Controlled growth of uniformly sized microcrystals, optimised for time-resolved crystallographic experiments (ESR8)

Applications are invited for an Early Stage Researcher (ESR)/PhD studentship position funded by The Marie Skłodowska-Curie Actions (MSCA) Innovative Training Networks (ITN) programme Rationalising Membrane Protein Crystallisation (RAMP) and based at the University of Hamburg in the Centre for Free Electron Laser Science.

This project aims to explore the use of microfluidic and chip-based approaches to optimise methods for the controlled crystallization of a uniform population of membrane protein crystals in the 10-20 µm range for time-resolved serial crystallographic experiments using both FEL and synchrotron X-radiation. Particular challenges include investigating how crystallization feedback monitoring tools must be adjusted for work on light-sensitive, photocaged crystals, and developing a chip/microfluidic set-up to allow either in situ diffraction experiments, or easy sample transfer.
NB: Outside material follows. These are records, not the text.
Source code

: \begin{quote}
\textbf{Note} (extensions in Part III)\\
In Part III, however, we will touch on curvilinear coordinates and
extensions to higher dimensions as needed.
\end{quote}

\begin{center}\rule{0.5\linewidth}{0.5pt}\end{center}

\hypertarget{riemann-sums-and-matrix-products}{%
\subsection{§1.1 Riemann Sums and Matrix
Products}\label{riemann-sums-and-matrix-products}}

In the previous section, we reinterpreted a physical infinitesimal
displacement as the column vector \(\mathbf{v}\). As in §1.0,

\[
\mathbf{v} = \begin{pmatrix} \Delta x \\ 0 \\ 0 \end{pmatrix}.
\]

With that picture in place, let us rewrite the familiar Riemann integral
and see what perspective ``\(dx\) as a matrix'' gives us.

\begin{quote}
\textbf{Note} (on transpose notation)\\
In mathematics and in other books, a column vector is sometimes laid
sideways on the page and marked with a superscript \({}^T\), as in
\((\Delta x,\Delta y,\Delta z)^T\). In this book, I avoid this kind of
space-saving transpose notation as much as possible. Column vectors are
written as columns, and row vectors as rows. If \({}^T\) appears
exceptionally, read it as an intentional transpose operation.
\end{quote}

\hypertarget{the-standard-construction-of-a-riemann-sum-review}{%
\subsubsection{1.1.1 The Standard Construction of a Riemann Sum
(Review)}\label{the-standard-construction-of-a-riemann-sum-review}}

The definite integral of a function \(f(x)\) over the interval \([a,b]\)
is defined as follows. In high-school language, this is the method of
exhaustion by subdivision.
The initial targets will be the crystallization of membrane transporters, with the V. cholerae concentrative nucleoside transporter (CNT) and B. subtilis thiamine transporter (YkoE). The successful candidate will join a vibrant, interdisciplinary research group developing methods for all aspects of time-resolved structural biology based on the Bahrenfeld research campus in Hamburg.

The PhD project is one of 12 in this training network. The project will involve secondments to other network partners with specialised protein production, crystallisation and crystallography expertise, or derived applications.

Applicants should have a BSc in Biochemistry/Chemistry/Biophysics/ Nanoscience or a related discipline and an associated Masters or an equivalent level of professional qualifications or experience. Knowledge and experience of protein crystallization and membrane proteins is desirable, but not essential.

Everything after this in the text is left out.